Si intensificano i controlli della Polizia Locale per far rispettare le restrizioni governative

Dal 14 marzo è incessante l’attività di controllo della Polizia locale di Velletri sugli spostamenti delle persone nell’ambito cittadino e nel territorio, controlli che da quella data e sino a domenica 29 u.s. hanno prodotto numeri importanti che testimoniano quante persone ancora trasgrediscono le disposizioni governative in fatto di mobilità volta a frenare la diffusione del coronavirus. Dalla metà di marzo sono state controllate 971 persone di cui 15 sottoposte a denuncia penale, successivamente tramutate in sanzioni amministrative per effetto di uno degli ultimi decreti Conte. Sanzionati un podista dalle parti di via Ilaria Alpi in attività fisica molto distante dal proprio domicilio. Fatta cessare ad un ciclista veliterno domiciliato dalle parti di Colle Perino la passeggiata sulle sue due ruote lenticolari mentre era in sella dalle parti di viale Roma. Ben 13 automobilisti sono stati sanzionati in quanto le loro giustificazioni non avevano una validità concreta per circolare, come quello di Lariano che si trovava a Velletri per fare la spesa. Controllate 86 attività commerciali, nello specifico 2 sono state sanzionate perché nel giorno prefestivo non dovevano stare aperti, ma successivamente cancellate in quanto con l’ultimo decreto del governo posso stare aperti il sabato e la domenica. Ricordando una delle recenti disposizioni governative, quella al punto 1 dove è scritto: “è fatto divieto a tutte le persone fisiche di trasferirsi o spostarsi con mezzi di trasporto pubblici e privati in un comune diverso da quello in cui si trovano, salvo che per comprovate esigenze lavorative, di assoluta urgenza, ovvero per motivi di salute”, questa disposizione qualcuno non l’aveva ancora recepita mentalmente. Come è accaduto domenica 22 marzo ad un quartetto in auto fermato e denunciato. Partiti da Aprilia e fatto un giro verso la Capitale, il gruppo familiare si era poi portato a Velletri per completare il “tour”. Insieme ai quattro, di cui una di loro particolarmente anziana e con patologie, c’era anche un cane a bordo. Fermati dagli agenti locali, le loro giustificazioni sulla trasgressione compiuta erano le più diverse dicendo anche: “dovevamo portare il cane dal veterinario”. Ovviamente non sono stati creduti e così è scattata la denuncia alla procura di Velletri. Anche i funerali sono entrati nel mirino dei controlli.

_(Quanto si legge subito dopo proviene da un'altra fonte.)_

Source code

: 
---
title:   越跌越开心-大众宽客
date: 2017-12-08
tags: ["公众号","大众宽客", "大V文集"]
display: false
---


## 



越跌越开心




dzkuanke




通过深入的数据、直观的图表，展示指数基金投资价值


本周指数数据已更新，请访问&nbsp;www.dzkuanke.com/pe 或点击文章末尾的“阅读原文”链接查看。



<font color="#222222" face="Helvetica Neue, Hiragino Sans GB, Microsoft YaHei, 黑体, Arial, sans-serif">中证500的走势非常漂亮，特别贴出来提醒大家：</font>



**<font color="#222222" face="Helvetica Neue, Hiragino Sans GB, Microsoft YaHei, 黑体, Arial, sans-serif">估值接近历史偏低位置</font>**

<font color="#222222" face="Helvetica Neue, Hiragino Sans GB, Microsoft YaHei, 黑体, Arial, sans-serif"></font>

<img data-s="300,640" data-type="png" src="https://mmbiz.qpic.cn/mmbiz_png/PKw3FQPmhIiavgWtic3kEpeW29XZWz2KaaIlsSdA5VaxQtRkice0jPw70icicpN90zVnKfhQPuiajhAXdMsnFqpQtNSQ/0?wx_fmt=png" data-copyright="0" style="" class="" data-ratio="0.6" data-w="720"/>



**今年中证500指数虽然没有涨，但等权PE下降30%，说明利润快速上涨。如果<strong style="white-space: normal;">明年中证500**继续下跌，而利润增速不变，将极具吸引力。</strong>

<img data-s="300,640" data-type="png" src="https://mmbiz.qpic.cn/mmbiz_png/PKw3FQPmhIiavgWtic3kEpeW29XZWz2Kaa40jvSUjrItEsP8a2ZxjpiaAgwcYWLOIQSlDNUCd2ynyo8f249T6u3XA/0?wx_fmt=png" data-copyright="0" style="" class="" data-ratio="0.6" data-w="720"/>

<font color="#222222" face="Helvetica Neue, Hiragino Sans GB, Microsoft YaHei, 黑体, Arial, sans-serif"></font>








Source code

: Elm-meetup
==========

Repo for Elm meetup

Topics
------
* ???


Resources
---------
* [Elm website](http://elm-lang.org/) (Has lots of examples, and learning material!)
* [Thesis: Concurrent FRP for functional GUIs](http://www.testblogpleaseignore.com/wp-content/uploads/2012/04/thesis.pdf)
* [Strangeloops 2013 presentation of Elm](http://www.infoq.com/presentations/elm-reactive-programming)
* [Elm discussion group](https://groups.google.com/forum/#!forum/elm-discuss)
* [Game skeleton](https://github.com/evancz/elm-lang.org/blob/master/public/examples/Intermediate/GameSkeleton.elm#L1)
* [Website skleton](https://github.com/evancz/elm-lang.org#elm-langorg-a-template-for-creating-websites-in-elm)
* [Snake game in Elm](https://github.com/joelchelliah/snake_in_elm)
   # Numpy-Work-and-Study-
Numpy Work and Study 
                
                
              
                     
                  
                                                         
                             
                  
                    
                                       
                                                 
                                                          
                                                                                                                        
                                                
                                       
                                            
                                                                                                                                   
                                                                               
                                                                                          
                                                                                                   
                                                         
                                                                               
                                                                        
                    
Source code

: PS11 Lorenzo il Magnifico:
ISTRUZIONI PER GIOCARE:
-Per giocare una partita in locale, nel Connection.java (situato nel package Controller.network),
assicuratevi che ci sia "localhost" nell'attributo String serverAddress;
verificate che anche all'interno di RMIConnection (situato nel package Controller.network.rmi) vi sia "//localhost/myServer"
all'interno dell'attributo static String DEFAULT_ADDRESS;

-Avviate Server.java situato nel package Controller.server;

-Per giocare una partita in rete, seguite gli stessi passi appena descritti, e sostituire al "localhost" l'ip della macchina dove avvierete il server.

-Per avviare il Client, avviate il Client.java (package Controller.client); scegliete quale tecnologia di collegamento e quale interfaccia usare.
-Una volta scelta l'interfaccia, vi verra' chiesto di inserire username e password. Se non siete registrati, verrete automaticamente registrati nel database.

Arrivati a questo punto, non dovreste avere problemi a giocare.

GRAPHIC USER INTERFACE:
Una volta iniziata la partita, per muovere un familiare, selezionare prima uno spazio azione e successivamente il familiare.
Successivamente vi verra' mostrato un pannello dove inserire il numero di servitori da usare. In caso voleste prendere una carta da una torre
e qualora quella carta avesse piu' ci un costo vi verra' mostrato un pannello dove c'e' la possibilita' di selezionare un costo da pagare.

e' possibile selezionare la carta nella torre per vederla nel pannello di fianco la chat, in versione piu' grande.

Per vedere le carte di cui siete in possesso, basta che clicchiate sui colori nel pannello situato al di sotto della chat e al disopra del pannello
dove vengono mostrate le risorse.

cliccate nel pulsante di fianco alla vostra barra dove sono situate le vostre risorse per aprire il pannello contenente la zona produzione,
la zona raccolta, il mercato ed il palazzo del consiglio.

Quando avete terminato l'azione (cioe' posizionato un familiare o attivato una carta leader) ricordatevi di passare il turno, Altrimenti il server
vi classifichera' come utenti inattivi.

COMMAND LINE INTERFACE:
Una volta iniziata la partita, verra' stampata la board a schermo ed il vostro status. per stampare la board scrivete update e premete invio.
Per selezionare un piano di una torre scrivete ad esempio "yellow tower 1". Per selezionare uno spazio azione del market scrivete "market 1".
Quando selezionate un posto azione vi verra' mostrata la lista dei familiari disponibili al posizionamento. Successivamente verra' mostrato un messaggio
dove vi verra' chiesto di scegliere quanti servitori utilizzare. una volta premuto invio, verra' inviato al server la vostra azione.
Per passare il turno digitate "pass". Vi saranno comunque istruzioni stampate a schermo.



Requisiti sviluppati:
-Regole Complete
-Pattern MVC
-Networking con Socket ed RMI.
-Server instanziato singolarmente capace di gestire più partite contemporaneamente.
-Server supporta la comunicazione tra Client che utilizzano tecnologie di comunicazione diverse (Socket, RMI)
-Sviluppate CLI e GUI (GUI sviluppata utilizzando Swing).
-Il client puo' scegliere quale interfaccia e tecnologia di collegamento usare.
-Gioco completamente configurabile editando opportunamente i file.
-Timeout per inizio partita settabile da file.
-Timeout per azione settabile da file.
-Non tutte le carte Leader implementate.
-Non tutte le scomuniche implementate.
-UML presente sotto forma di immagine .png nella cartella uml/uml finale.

Sappiamo tutti che le esequie non si celebrano più in chiesa, ma viene impartita solo la benedizione una volta che la bara arriva al cimitero. La presenza dei famigliari e di altre persone creano a loro volta un assembramento e a quel punto la distanza di un metro tra persone non viene rispettata e quindi gli agenti devono essere presenti per far rispettare la regola in regime di coronavirus.